Faf LaRage: J'ai connu trop de produits conçus dans la précipitation, ça ne peut pas marcher. Là, j'ai vraiment pris mon temps, je tenais à ne sortir l'album qu'au moment où je me sentirais prêt. L'expérience acquise avec Chroniques de Mars, projet que j'ai suivi de bout en bout, m'a permis de mieux connaître le travail de studio. Avec le recul, il y a des erreurs que tu ne refais pas.

– On retrouve Fonky Family, K-Ryhme Le Roi et bien sûr IAM sur «C'est ma cause». La «famille marseillaise» c'est vraiment une réalité?

– Oui, on se connaît tous depuis des années. Automatiquement, on se retrouve pour des morceaux, des concerts, ou tout simplement dans la rue. On passe du temps ensemble, on parle musique. Et puis, le fait d'avoir des invités sur l'album, c'est aussi une façon de renvoyer la balle à des gens qui m'ont aidé et avec qui j'avais envie de travailler parce que j'aime ce qu'ils font. Mais il y a un moment où j'ai dû freiner sinon on allait vers un Chroniques de Mars 2.

– Le succès d'IAM, ça rend les choses plus faciles pour les rappeurs marseillais?

– Ça aide la ville. Depuis Ombre et lumière, à chaque album d'IAM, le regard des gens sur Marseille change, tout le monde s'intéresse à ce qui s'y passe. Et du coup les opportunités se multiplient. C'est vrai qu'on a un peu loupé le coche avec Ombre et lumière, mais à la sortie de L'Ecole du micro d'argent, on était prêt à faire face. D'autant que dans l'intervalle, des structures se sont mises en place, ce qui a permis aux jeunes groupes de sortir leurs productions.

– Ce «confort» ne risque-t-il pas, à terme, de tuer le rap?

– Pour l'instant, les rappeurs subissent toujours pas mal d'ostracisme.
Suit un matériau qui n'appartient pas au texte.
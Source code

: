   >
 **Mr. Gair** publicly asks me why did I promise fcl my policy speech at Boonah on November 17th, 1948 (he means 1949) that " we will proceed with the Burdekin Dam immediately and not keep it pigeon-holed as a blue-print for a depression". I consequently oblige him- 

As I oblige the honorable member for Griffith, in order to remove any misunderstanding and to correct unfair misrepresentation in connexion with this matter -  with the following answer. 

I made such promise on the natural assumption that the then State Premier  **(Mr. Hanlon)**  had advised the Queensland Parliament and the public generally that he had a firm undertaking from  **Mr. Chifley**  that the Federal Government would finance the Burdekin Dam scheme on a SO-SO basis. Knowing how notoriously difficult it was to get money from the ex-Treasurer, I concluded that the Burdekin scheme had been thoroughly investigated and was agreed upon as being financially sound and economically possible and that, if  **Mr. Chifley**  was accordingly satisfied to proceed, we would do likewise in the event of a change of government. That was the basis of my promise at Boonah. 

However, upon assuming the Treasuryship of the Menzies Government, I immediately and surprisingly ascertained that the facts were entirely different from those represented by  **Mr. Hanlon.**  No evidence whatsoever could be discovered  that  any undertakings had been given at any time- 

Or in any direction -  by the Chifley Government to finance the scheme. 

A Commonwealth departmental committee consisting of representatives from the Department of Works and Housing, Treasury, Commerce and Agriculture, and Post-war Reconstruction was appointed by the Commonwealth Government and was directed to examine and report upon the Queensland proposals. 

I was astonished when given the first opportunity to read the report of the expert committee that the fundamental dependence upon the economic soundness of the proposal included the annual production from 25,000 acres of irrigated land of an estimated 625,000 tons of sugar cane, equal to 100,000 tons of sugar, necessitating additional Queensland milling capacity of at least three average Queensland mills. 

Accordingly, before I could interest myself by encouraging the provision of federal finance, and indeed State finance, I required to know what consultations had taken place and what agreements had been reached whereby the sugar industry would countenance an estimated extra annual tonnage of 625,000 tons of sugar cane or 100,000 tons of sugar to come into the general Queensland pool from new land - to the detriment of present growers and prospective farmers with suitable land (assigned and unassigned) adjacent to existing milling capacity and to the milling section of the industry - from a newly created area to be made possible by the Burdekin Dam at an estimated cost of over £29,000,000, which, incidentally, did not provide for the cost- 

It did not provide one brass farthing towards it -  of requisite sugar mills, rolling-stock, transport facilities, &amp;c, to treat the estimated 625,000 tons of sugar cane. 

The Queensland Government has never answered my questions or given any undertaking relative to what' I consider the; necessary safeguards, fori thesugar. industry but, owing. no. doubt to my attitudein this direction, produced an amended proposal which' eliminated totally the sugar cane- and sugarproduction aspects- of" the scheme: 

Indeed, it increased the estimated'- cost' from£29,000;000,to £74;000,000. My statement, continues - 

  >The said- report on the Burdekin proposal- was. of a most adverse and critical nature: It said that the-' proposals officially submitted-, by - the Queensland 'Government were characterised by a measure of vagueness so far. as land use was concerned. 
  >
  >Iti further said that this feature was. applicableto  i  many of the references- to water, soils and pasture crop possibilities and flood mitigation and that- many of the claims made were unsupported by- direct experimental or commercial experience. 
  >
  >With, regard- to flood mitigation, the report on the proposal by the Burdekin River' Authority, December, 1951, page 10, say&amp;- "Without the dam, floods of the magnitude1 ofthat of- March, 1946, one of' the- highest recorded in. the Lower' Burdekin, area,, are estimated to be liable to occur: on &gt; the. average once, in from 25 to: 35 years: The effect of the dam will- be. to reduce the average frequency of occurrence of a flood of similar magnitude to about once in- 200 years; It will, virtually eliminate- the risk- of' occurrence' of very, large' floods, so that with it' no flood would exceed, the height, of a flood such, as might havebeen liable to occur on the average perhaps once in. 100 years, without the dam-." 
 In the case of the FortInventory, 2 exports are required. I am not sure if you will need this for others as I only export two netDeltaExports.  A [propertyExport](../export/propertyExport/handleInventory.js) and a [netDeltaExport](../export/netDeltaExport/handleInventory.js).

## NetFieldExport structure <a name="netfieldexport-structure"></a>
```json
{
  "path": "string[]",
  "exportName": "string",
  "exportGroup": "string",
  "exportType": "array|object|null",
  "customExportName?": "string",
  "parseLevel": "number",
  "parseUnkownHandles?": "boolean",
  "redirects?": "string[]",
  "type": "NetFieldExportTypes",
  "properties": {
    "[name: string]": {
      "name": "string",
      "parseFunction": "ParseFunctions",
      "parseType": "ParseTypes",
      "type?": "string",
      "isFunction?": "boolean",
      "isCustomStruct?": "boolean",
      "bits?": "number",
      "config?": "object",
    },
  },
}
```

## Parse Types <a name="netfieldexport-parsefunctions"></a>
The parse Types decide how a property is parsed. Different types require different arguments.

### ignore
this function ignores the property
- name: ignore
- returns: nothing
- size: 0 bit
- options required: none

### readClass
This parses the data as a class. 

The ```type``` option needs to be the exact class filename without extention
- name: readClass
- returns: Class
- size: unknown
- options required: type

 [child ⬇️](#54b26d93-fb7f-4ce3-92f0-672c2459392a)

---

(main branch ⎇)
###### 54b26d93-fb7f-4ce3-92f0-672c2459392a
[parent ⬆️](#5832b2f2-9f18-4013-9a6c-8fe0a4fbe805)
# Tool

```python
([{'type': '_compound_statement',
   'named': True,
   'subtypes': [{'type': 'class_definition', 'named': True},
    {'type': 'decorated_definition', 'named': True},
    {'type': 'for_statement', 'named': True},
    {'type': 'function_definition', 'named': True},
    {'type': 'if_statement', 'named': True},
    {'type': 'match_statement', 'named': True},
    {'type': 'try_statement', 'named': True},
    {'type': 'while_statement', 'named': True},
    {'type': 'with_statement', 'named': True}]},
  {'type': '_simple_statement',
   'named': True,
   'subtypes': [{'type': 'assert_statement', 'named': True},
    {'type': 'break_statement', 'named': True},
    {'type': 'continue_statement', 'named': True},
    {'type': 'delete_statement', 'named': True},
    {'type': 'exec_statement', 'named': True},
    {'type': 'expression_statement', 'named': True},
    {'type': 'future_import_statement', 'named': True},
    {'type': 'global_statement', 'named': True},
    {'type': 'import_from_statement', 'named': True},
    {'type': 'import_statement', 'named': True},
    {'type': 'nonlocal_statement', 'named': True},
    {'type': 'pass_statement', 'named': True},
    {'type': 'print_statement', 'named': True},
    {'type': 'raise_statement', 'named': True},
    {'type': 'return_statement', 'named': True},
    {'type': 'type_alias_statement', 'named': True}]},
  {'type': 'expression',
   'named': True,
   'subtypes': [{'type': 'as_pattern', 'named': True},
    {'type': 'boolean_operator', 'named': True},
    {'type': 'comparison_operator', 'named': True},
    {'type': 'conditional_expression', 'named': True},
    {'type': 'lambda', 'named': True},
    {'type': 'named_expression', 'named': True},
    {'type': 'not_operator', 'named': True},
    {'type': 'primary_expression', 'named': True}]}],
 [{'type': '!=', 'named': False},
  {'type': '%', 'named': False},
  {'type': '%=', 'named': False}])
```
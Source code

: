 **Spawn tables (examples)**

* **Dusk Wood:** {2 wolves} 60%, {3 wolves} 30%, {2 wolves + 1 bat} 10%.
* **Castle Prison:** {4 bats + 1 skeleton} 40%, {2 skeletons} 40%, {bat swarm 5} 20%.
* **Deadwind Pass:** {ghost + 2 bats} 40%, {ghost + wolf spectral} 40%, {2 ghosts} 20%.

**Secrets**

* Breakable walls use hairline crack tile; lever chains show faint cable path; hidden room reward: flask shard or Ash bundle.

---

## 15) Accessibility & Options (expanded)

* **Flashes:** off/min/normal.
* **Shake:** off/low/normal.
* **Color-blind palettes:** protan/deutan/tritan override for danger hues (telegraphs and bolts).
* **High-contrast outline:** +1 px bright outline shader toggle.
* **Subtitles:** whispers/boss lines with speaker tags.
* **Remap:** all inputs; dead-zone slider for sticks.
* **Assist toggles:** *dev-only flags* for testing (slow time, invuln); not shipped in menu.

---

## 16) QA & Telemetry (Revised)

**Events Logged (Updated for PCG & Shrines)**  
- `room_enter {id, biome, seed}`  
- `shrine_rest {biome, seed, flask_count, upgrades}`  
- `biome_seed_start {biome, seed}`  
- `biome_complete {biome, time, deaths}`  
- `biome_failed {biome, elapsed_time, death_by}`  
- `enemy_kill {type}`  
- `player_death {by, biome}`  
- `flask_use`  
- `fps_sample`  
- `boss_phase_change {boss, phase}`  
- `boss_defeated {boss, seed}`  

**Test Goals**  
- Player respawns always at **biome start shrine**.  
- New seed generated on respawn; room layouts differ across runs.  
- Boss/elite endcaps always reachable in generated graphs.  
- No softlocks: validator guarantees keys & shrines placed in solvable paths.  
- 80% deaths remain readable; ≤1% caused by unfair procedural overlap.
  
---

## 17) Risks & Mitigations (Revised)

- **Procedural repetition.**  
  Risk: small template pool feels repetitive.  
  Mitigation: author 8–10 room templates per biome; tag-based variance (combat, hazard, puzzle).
Rares sont ceux qui arrivent à vivre de leur musique. La bataille n'est pas encore gagnée, d'autant que dès qu'un label indépendant commence à bien marcher, il est absorbé par une «major». Ce n'est pas pour rien que le marché est tenu depuis des années par les trois ou quatre mêmes grandes maisons de disques. On ne lutte pas à armes égales…

– Dans cet album il y a un côté très engagé, mais aussi pas mal d'humour…

– Parfois, il faut être sérieux, mais même en studio, il y a toujours une heure où on décroche. Après on se ressaisit et on se remet au boulot. Je voulais que cet aspect des choses soit présent, mais sans que cela devienne marrant. Il y a beaucoup de trucs qui me révoltent comme l'impossibilité de briser les barrières sociales, la misère ou le racisme. Et même si certains thèmes peuvent paraître répétitifs, ces choses méritent d'être dites et redites, parce qu'on oublie vite.

– Pourquoi ne tentez-vous pas d'agir sur le plan politique?

- Il faut être très fort. Le jeu politique c'est très subtil. Tapie a tenté sa chance et on connaît la fin de l'histoire. Ce mec a été coulé et pourtant il avait des milliards. Alors, nous, qu'est-ce qu'on peut faire? Nous discréditer auprès de notre propre public, décevoir les gens qui sont de notre côté? En France, si tu veux faire bouger les choses, tu es obligé d'entrer dans un parti. Et là, on va te bouffer. Nous, on se tient à l'écart, parce que ce monde est dangereux.

– Vous êtes conscient de l'influence que vous avez sur les «petits frères»?

– Je participe à des ateliers d'écriture avec des jeunes dans des centres sociaux. Avant que j'arrive, l'animateur se fait hurler dessus, insulter de tous les côtés. Il ne peut pas les tenir, mais dès que je rentre, c'est le silence complet. Le rap c'est une chose qu'ils respectent Pour eux, on est devenu des exemples. Ils ont vraiment envie d'apprendre et en même temps, ils sont encore plein d'illusions. Mais il ne faut pas leur enlever ça. Il y a dix ans, les jeunes des quartiers voulaient devenir dealers, aujourd'hui ils rêvent de rap. Même s'ils se plantent, ça vaut le coup. J'ai vu des mômes nuls à l'école qui revenaient après deux ou trois ateliers avec des feuilles remplies de textes. Il y a vraiment un potentiel et il faut que les gens cessent de penser que les enfants des quartiers sont des bons à rien.

Faf laRage, C'est ma cause (V2/Musikvertrieb).